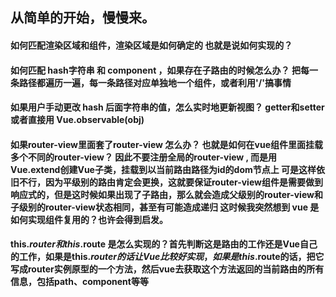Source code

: ##  从简单的开始，慢慢来。

#### 如何匹配渲染区域和组件，渲染区域是如何确定的 也就是说<router-view>如何实现的？                
#### 如何匹配 hash字符串 和 component ，如果存在子路由的时候怎么办？ 把每一条路径都遍历一遍，每一条路径对应单独地一个组件，或者利用'/'搞事情         
#### 如果用户手动更改 hash 后面字符串的值，怎么实时地更新视图？ getter和setter  或者直接用 Vue.observable(obj)      
#### 如果router-view里面套了router-view 怎么办？ 也就是如何在vue组件里面挂载多个不同的router-view？  因此不要注册全局的router-view , 而是用Vue.extend创建Vue子类，挂载到以当前路由路径为id的dom节点上  可是这样依旧不行，因为平级别的路由肯定会更换，这就要保证router-view组件是需要做到响应式的，但是这时候如果出现了子路由，那么就会造成父级别的router-view和子级别的router-view状态相同，甚至有可能造成递归  这时候我突然想到 vue 是如何实现组件复用的？也许会得到启发。
#### this.$router 和 this.$route 是怎么实现的？首先判断这是路由的工作还是Vue自己的工作，如果是this.$router的话让Vue比较好实现，如果是this.$route的话，把它写成router实例原型的一个方法，然后vue去获取这个方法返回的当前路由的所有信息，包括path、component等等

◇ ◇ ◇ ◇ ◇ ◇ ◇

## Aim of the task:
Starting at the first line of the data, set down each line exactly until you have copied the line with "#### 如果用户手动更改 hash", but leave the pictures out.

## Result for this task:
Source code

: ##  从简单的开始，慢慢来。

#### 如何匹配渲染区域和组件，渲染区域是如何确定的 也就是说<router-view>如何实现的？                
#### 如何匹配 hash字符串 和 component ，如果存在子路由的时候怎么办？ 把每一条路径都遍历一遍，每一条路径对应单独地一个组件，或者利用'/'搞事情         
#### 如果用户手动更改 hash 后面字符串的值，怎么实时地更新视图？ getter和setter  或者直接用 Vue.observable(obj)      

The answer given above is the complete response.